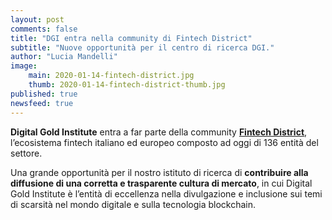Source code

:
 ```yaml
---
layout: post
comments: false
title: "DGI entra nella community di Fintech District"
subtitle: "Nuove opportunità per il centro di ricerca DGI." 
author: "Lucia Mandelli"
image:
    main: 2020-01-14-fintech-district.jpg
    thumb: 2020-01-14-fintech-district-thumb.jpg
published: true
newsfeed: true
---
```


**Digital Gold Institute** entra a far parte della community [**Fintech District**](https://www.fintechdistrict.com/community//), l’ecosistema fintech italiano ed europeo composto ad oggi di 136 entità del settore.

Una grande opportunità per il nostro istituto di ricerca di **contribuire alla diffusione di una corretta e trasparente cultura di mercato**, in cui Digital Gold Institute è l’entità di eccellenza nella divulgazione e inclusione sui temi di scarsità nel mondo digitale e sulla tecnologia blockchain.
○ ○ ○
## WHAT YOU WILL DO
Could the entries be output exactly as written, but without their images?

## REPLY TO THE TASK
Source code

:
 ```yaml
---
layout: post
comments: false
title: "DGI entra nella community di Fintech District"
subtitle: "Nuove opportunità per il centro di ricerca DGI." 
author: "Lucia Mandelli"
image:
    main: 2020-01-14-fintech-district.jpg
    thumb: 2020-01-14-fintech-district-thumb.jpg
published: true
newsfeed: true
---
```


**Digital Gold Institute** entra a far parte della community [**Fintech District**](https://www.fintechdistrict.com/community//), l’ecosistema fintech italiano ed europeo composto ad oggi di 136 entità del settore.

Una grande opportunità per il nostro istituto di ricerca di **contribuire alla diffusione di una corretta e trasparente cultura di mercato**, in cui Digital Gold Institute è l’entità di eccellenza nella divulgazione e inclusione sui temi di scarsità nel mondo digitale e sulla tecnologia blockchain.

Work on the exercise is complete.